## [TO DO]
The entries below contain a line with "être précieuse." and a line with "Nous mettons notre". Retype exactly everything from the first down to the second, both included, and nothing else.
[TASK INPUTS Boundary: Start]
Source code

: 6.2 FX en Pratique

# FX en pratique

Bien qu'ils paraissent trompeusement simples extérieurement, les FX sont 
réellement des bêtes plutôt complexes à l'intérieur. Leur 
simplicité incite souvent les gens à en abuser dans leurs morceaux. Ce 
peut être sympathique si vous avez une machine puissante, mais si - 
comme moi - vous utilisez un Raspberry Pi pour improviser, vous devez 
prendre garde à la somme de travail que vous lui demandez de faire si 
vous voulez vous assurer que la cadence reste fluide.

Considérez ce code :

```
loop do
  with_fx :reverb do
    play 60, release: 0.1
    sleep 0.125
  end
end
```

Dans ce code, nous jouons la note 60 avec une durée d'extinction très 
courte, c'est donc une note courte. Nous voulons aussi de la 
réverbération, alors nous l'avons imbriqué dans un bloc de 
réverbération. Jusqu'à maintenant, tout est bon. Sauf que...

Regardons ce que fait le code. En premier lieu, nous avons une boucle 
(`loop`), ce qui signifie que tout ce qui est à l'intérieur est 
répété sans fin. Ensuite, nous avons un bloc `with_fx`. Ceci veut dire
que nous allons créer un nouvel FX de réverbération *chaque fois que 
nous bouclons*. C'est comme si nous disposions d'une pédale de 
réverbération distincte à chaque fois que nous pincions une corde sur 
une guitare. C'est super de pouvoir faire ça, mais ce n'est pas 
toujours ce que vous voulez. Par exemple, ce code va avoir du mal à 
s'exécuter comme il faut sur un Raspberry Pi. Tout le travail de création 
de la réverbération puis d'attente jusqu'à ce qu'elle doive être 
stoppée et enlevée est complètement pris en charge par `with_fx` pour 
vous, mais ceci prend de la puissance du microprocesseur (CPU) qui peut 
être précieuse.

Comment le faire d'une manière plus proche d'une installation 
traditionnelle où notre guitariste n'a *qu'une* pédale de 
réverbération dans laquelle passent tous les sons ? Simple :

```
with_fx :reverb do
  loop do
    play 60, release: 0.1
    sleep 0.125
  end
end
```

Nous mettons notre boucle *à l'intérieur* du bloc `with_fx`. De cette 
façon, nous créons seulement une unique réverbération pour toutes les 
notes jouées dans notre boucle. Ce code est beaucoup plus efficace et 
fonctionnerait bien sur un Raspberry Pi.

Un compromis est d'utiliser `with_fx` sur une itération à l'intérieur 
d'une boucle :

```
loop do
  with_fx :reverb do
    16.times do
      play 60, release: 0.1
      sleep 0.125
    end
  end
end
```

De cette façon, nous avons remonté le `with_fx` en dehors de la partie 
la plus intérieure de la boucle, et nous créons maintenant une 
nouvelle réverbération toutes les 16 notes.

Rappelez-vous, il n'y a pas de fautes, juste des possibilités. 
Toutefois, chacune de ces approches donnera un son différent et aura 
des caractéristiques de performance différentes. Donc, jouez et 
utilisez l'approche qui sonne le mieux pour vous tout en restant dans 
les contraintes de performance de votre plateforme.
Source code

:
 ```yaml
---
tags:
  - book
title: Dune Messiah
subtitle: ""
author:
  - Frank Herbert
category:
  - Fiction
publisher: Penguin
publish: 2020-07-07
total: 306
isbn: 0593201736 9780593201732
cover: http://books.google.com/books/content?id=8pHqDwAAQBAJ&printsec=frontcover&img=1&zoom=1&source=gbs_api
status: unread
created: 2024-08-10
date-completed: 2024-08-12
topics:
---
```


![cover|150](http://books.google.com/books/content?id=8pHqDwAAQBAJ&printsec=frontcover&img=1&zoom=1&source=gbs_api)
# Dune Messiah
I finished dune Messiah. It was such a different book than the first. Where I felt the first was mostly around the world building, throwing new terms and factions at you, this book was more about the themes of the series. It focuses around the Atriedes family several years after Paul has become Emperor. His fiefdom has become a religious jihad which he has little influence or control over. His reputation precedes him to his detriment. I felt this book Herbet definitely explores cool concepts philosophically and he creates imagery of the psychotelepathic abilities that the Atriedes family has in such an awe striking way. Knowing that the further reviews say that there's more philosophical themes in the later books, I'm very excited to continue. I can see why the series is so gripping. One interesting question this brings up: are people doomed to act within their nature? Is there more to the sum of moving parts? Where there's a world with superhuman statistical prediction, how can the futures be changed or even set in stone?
[TASK INPUTS Boundary: End]
## [OUTPUT BELOW]
être précieuse.

Comment le faire d'une manière plus proche d'une installation 
traditionnelle où notre guitariste n'a *qu'une* pédale de 
réverbération dans laquelle passent tous les sons ? Simple :

```
with_fx :reverb do
  loop do
    play 60, release: 0.1
    sleep 0.125
  end
end
```

Nous mettons notre boucle *à l'intérieur* du bloc `with_fx`. De cette 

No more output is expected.